(Dataset records)

——————————

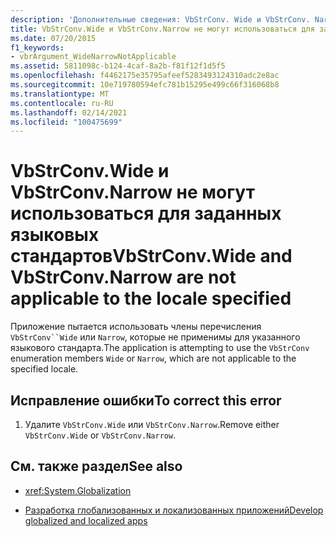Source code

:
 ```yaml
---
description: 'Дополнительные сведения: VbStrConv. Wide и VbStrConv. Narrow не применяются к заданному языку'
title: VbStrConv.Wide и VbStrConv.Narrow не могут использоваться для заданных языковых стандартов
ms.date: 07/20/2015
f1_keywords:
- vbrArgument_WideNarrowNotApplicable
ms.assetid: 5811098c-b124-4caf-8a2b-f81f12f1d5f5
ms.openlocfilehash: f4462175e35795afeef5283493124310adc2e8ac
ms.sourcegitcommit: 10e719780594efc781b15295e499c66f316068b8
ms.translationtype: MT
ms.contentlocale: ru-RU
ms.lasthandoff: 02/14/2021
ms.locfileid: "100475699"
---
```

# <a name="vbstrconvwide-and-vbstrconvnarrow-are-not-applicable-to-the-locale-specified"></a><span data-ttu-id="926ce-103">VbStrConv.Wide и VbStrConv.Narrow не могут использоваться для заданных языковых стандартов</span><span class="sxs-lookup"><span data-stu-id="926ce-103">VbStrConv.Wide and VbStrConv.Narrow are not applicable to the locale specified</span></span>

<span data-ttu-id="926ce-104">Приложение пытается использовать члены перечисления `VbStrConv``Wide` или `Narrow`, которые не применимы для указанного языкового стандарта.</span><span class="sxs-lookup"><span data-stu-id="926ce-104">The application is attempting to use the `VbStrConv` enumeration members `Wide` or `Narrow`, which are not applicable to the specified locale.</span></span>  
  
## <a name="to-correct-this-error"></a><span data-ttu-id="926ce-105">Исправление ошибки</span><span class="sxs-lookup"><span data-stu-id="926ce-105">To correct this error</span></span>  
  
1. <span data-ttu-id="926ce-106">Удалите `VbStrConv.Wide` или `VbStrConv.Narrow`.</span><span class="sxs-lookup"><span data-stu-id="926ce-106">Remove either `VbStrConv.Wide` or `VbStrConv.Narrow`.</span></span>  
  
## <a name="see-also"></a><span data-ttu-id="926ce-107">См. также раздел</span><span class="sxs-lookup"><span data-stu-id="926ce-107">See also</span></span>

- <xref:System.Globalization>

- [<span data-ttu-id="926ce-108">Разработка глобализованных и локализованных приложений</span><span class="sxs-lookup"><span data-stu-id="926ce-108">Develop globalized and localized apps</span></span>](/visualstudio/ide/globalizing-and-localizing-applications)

——————————

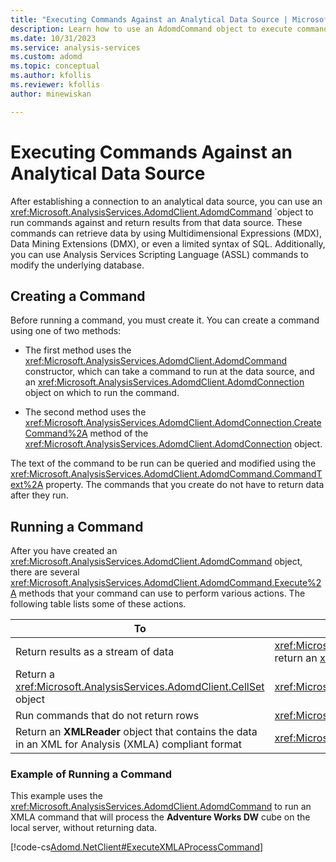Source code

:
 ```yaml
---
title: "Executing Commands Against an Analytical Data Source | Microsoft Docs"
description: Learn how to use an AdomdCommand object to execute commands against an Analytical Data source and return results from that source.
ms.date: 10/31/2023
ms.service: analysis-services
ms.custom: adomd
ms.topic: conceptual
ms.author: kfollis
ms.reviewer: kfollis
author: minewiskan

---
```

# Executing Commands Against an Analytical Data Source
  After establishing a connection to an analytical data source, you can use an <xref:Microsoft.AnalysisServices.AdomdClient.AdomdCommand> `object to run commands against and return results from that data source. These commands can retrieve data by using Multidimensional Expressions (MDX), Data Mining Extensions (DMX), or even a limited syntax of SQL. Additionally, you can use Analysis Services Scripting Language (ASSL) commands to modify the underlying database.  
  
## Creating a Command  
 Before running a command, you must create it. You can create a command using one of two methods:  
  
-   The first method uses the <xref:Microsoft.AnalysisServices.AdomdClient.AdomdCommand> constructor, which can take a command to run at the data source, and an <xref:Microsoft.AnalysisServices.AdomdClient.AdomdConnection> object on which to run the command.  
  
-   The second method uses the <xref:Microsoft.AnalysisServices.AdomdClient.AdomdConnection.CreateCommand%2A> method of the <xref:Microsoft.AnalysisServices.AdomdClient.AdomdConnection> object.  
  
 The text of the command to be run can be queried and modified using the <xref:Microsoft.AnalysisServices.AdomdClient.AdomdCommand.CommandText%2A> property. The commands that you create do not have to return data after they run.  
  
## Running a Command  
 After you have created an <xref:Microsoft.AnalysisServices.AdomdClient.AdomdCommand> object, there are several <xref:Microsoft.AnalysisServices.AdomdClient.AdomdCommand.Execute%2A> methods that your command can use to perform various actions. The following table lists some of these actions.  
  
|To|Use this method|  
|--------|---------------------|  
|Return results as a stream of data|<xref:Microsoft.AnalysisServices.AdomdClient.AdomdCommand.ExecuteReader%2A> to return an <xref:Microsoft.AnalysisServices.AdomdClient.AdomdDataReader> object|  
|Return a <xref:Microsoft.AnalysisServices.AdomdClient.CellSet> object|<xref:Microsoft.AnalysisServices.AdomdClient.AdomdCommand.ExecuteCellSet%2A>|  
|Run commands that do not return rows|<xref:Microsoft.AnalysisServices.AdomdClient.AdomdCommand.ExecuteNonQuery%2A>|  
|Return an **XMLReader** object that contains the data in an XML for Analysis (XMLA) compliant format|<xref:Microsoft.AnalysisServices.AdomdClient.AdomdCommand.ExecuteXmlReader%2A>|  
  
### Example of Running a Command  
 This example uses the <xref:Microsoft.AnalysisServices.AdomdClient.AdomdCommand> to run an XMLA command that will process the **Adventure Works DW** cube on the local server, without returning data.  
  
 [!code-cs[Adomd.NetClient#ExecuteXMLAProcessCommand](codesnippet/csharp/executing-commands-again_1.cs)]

——————————

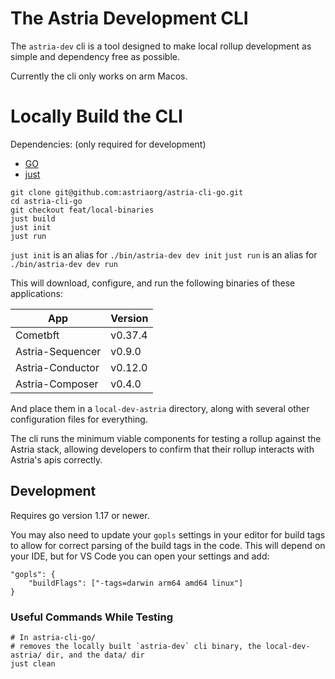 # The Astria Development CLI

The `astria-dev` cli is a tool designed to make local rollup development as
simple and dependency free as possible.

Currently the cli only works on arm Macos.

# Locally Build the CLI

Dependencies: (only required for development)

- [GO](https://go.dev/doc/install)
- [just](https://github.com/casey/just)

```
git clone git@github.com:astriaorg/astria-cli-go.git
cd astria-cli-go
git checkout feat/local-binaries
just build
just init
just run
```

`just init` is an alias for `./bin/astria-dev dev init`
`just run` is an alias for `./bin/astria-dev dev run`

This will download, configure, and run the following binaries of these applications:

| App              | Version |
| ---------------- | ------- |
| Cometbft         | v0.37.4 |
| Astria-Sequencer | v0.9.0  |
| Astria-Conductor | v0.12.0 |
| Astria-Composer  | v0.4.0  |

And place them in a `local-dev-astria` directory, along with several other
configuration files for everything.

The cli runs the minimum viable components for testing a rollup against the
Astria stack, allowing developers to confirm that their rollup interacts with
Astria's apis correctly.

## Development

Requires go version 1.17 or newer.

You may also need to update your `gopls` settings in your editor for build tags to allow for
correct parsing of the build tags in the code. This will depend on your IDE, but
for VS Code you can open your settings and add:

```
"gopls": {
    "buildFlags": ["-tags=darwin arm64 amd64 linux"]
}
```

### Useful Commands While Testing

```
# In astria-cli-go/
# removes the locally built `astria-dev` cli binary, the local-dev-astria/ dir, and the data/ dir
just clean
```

——————————

■ **WHAT IS BEING ASKED**: All lines in the entries above that hold the word "only" need to be copied.

■ **ANSWER SECTION**:
Currently the cli only works on arm Macos.
Dependencies: (only required for development)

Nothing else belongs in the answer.